PROMPT> Each line that includes the word "Faça" should be copied from the records.

[Data entries]

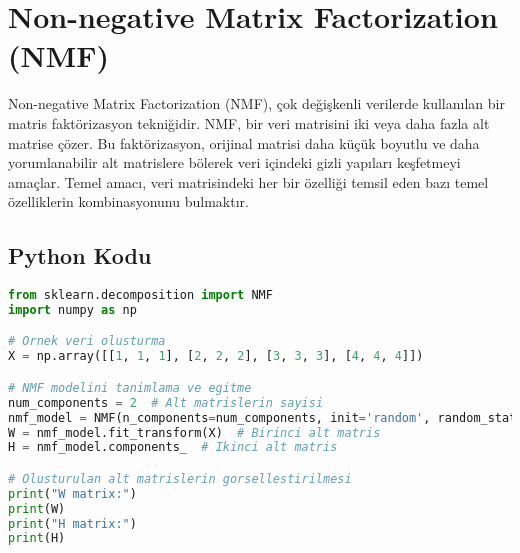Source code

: \section{Non-negative Matrix Factorization (NMF)}
Non-negative Matrix Factorization (NMF), çok değişkenli verilerde kullanılan bir matris faktörizasyon tekniğidir. NMF, bir veri matrisini iki veya daha fazla alt matrise çözer. Bu faktörizasyon, orijinal matrisi daha küçük boyutlu ve daha yorumlanabilir alt matrislere bölerek veri içindeki gizli yapıları keşfetmeyi amaçlar. Temel amacı, veri matrisindeki her bir özelliği temsil eden bazı temel özelliklerin kombinasyonunu bulmaktır.

\subsection{Python Kodu}

\begin{lstlisting}[language=Python]
from sklearn.decomposition import NMF
import numpy as np

# Ornek veri olusturma
X = np.array([[1, 1, 1], [2, 2, 2], [3, 3, 3], [4, 4, 4]])

# NMF modelini tanimlama ve egitme
num_components = 2  # Alt matrislerin sayisi
nmf_model = NMF(n_components=num_components, init='random', random_state=42)
W = nmf_model.fit_transform(X)  # Birinci alt matris
H = nmf_model.components_  # Ikinci alt matris

# Olusturulan alt matrislerin gorsellestirilmesi
print("W matrix:")
print(W)
print("H matrix:")
print(H)
\end{lstlisting}

\newpage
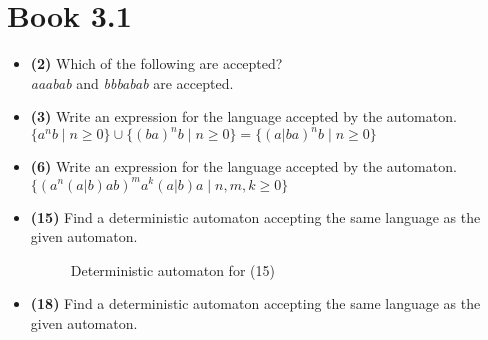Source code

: \documentclass[defaultpackages]{simplereport}
\begin{document}
 \section*{Book 3.1}
 \begin{itemize}[label=]
 \item \textbf{(2)} Which of the following are accepted?\\
   \textit{aaabab} and \textit{bbbabab} are accepted.
 \item \textbf{(3)} Write an expression for the language accepted by the
   automaton.\\
   $\{a^nb\mid n \geq 0 \} \cup \{(ba)^nb \mid n \geq 0\} = \{(a \vert ba)^nb
     \mid n \geq 0\}$
 \item \textbf{(6)} Write an expression for the language accepted by the
   automaton.\\
   $\{(a^n(a \vert b) ab)^ma^k(a \vert b)a \mid n, m, k \geq 0\}$
 \item \textbf{(15)} Find a deterministic automaton accepting the same language
   as the given automaton.\\
   \begin{figure}[H]
     \centering
     \caption{Deterministic automaton for (15)}
  \end{figure}
 \item \textbf{(18)} Find a deterministic automaton accepting the same language
   as the given automaton.\\
   \begin{figure}[H]
     \centering
\end{figure}
\end{itemize}
\end{document}
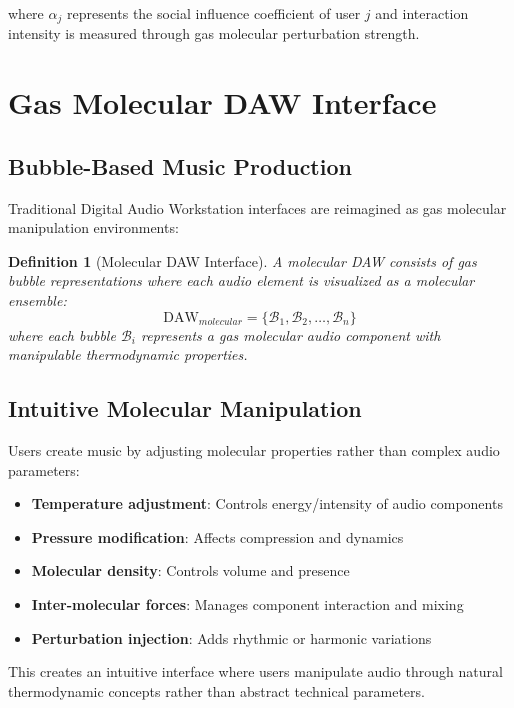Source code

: \documentclass[12pt,a4paper]{article}
\newtheorem{definition}[theorem]{Definition}
\begin{document}
where $\alpha_j$ represents the social influence coefficient of user $j$ and interaction intensity is measured through gas molecular perturbation strength.


\section{Gas Molecular DAW Interface}

\subsection{Bubble-Based Music Production}

Traditional Digital Audio Workstation interfaces are reimagined as gas molecular manipulation environments:

\begin{definition}[Molecular DAW Interface]
A molecular DAW consists of gas bubble representations where each audio element is visualized as a molecular ensemble:
\begin{equation}
\text{DAW}_{molecular} = \{\mathcal{B}_1, \mathcal{B}_2, \ldots, \mathcal{B}_n\}
\end{equation}
where each bubble $\mathcal{B}_i$ represents a gas molecular audio component with manipulable thermodynamic properties.
\end{definition}

\subsection{Intuitive Molecular Manipulation}

Users create music by adjusting molecular properties rather than complex audio parameters:

\begin{itemize}
\item \textbf{Temperature adjustment}: Controls energy/intensity of audio components
\item \textbf{Pressure modification}: Affects compression and dynamics
\item \textbf{Molecular density}: Controls volume and presence
\item \textbf{Inter-molecular forces}: Manages component interaction and mixing
\item \textbf{Perturbation injection}: Adds rhythmic or harmonic variations
\end{itemize}

This creates an intuitive interface where users manipulate audio through natural thermodynamic concepts rather than abstract technical parameters.
\end{document}
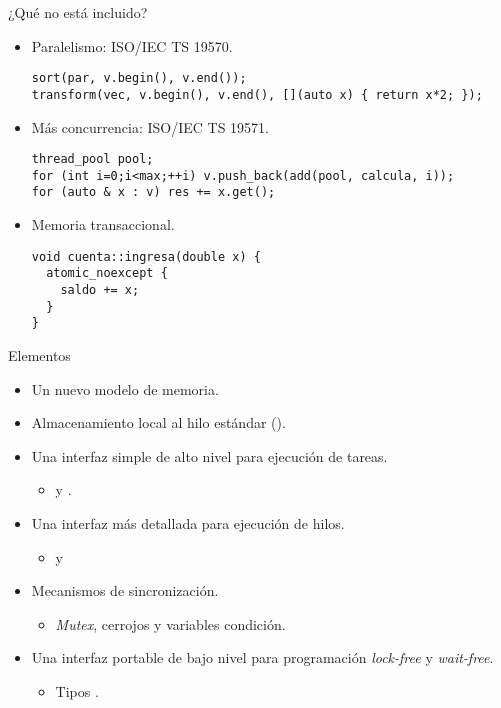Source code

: \begin{frame}[t,fragile]{¿Qué no está incluido?}
\begin{itemize}
  \item Paralelismo: ISO/IEC TS 19570.
\begin{lstlisting}
sort(par, v.begin(), v.end());
transform(vec, v.begin(), v.end(), [](auto x) { return x*2; });
\end{lstlisting}
  \item Más concurrencia: ISO/IEC TS 19571.
\begin{lstlisting}
thread_pool pool;
for (int i=0;i<max;++i) v.push_back(add(pool, calcula, i));
for (auto & x : v) res += x.get();
\end{lstlisting}
  \item Memoria transaccional.
\begin{lstlisting}
void cuenta::ingresa(double x) {
  atomic_noexcept {
    saldo += x;
  }
}
\end{lstlisting}
\end{itemize}
\end{frame}

\begin{frame}[t]{Elementos}
\begin{itemize}
  \item Un nuevo modelo de memoria.
  \pause
  \item Almacenamiento local al hilo estándar ().
  \pause
  \item Una interfaz simple de alto nivel para ejecución de tareas.
    \begin{itemize}
      \item {} y .
    \end{itemize}
  \pause
  \item Una interfaz más detallada para ejecución de hilos.
    \begin{itemize}
      \item {} y 
    \end{itemize}
  \pause
  \item Mecanismos de sincronización.
    \begin{itemize}
      \item \emph{Mutex}, cerrojos y variables condición.
    \end{itemize}
  \pause
  \item Una interfaz portable de bajo nivel para programación \emph{lock-free} y
\emph{wait-free}.
    \begin{itemize}
      \item Tipos .
    \end{itemize}
\end{itemize}
\end{frame}
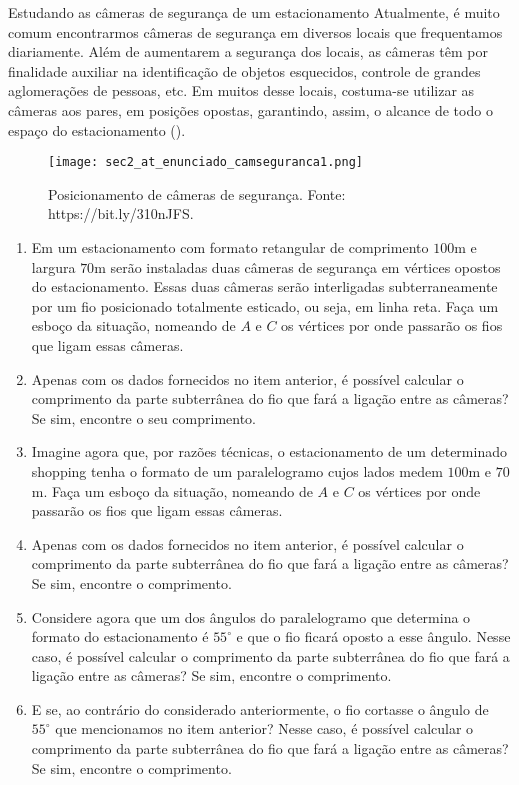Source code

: \begin{task}{Estudando as câmeras de segurança de um estacionamento}
Atualmente, é muito comum encontrarmos câmeras de segurança em diversos locais que frequentamos diariamente. 
%
Além de aumentarem a segurança dos locais, as câmeras têm por finalidade auxiliar na identificação de objetos esquecidos, controle de grandes aglomerações de pessoas, etc. Em muitos desse locais, costuma-se utilizar as câmeras aos pares,  em posições opostas, garantindo, assim, o alcance de todo o espaço do estacionamento (). 
 
\begin{figure}[H]
    \centering
    \texttt{[image: sec2\_at\_enunciado\_camseguranca1.png]}
    \caption{Posicionamento de câmeras de segurança. Fonte: https://bit.ly/310nJFS.}
    \label{sec2_at_fig_camseguranca1}
\end{figure}

\begin{enumerate}
    \item{}
    Em um estacionamento com formato retangular de comprimento $100$m e largura $70$m serão instaladas duas câmeras de segurança em vértices opostos do estacionamento. Essas duas câmeras serão interligadas subterraneamente por um fio posicionado totalmente esticado, ou seja, em linha reta. Faça um esboço da situação, nomeando de $A$ e $C$ os vértices por onde passarão os fios que ligam essas câmeras.

    \item{}
    Apenas com os dados fornecidos no item anterior, é possível calcular o comprimento da parte subterrânea do fio que fará a ligação entre as câmeras? Se sim, encontre o seu comprimento.

    \item{}
    Imagine agora que, por razões técnicas, o estacionamento de um determinado shopping tenha o formato de um paralelogramo cujos lados medem $100$m e $70$m. Faça um esboço da situação, nomeando de $A$ e $C$ os vértices por onde passarão os fios que ligam essas câmeras.

    \item{}
    Apenas com os dados fornecidos no item anterior, é possível calcular o comprimento da parte subterrânea do fio que fará a ligação entre as câmeras? Se sim, encontre o comprimento.

    \item{}
    Considere agora que um dos ângulos do paralelogramo que determina o formato do estacionamento é $55^\circ$ e que o fio ficará oposto a esse ângulo. Nesse caso, é possível calcular o comprimento da parte subterrânea do fio que fará a ligação entre as câmeras? Se sim, encontre o comprimento.
    
    \item{}
    E se, ao contrário do considerado anteriormente, o fio cortasse o ângulo de $55^\circ$ que mencionamos no item anterior? Nesse caso, é possível calcular o comprimento da parte subterrânea do fio que fará a ligação entre as câmeras? Se sim, encontre o comprimento.
\end{enumerate}
\end{task}

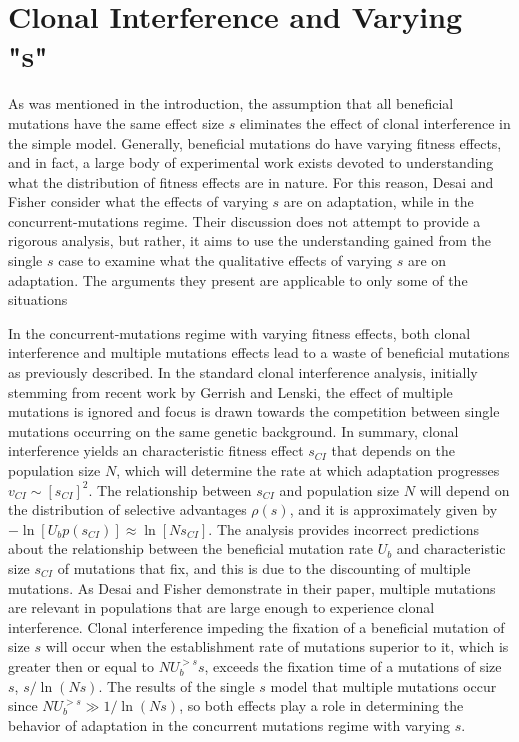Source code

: \documentclass[12pt, one column]{article}
\begin{document}
\section*{Clonal Interference and Varying "s"}
As was mentioned in the introduction, the assumption that all beneficial mutations have the same effect size $s$ eliminates the effect of clonal interference in the simple model.  Generally, beneficial mutations do have varying fitness effects, and in fact, a large body of experimental work exists devoted to understanding what the distribution of fitness effects are in nature.  For this reason, Desai and Fisher consider what the effects of varying $s$ are on adaptation, while in the concurrent-mutations regime.  Their discussion does not attempt to provide a rigorous analysis, but rather, it aims to use the understanding gained from the single $s$ case to examine what the qualitative effects of varying $s$ are on adaptation.  The arguments they present are applicable to only some of the situations

In the concurrent-mutations regime with varying fitness effects, both clonal interference and multiple mutations effects lead to a waste of beneficial mutations as previously described.  In the standard clonal interference analysis, initially stemming from recent work by Gerrish and Lenski, the effect of multiple mutations is ignored and focus is drawn towards the competition between single mutations occurring on the same genetic background.  In summary, clonal interference yields an characteristic fitness effect $s_{CI}$ that depends on the population size $N$, which will determine the rate at which adaptation progresses $v_{CI} \sim [s_{CI}]^2$.  The relationship between $s_{CI}$ and population size $N$ will depend on the distribution of selective advantages $\rho(s)$, and it is approximately given by $-\ln[U_b p(s_{CI})] \approx \ln[N s_{CI}]$.  The analysis provides incorrect predictions about the relationship between the beneficial mutation rate $U_b$ and characteristic size $s_{CI}$ of mutations that fix, and this is due to the discounting of multiple mutations.  As Desai and Fisher demonstrate in their paper, multiple mutations are relevant in populations that are large enough to experience clonal interference.  Clonal interference impeding the fixation of a beneficial mutation of size $s$ will occur when the establishment rate of mutations superior to it, which is greater then or equal to $NU_b^{>s}s$, exceeds the fixation time of a mutations of size $s$, $s/\ln(Ns)$.  The results of the single $s$ model that multiple mutations occur since $NU_b^{>s} \gg 1/\ln(Ns)$, so both effects play a role in determining the behavior of adaptation in the concurrent mutations regime with varying $s$.
\end{document}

SOLUTION FOR THIS PROBLEM>
    Em um estacionamento com formato retangular de comprimento $100$m e largura $70$m serão instaladas duas câmeras de segurança em vértices opostos do estacionamento. Essas duas câmeras serão interligadas subterraneamente por um fio posicionado totalmente esticado, ou seja, em linha reta. Faça um esboço da situação, nomeando de $A$ e $C$ os vértices por onde passarão os fios que ligam essas câmeras.
    Imagine agora que, por razões técnicas, o estacionamento de um determinado shopping tenha o formato de um paralelogramo cujos lados medem $100$m e $70$m. Faça um esboço da situação, nomeando de $A$ e $C$ os vértices por onde passarão os fios que ligam essas câmeras.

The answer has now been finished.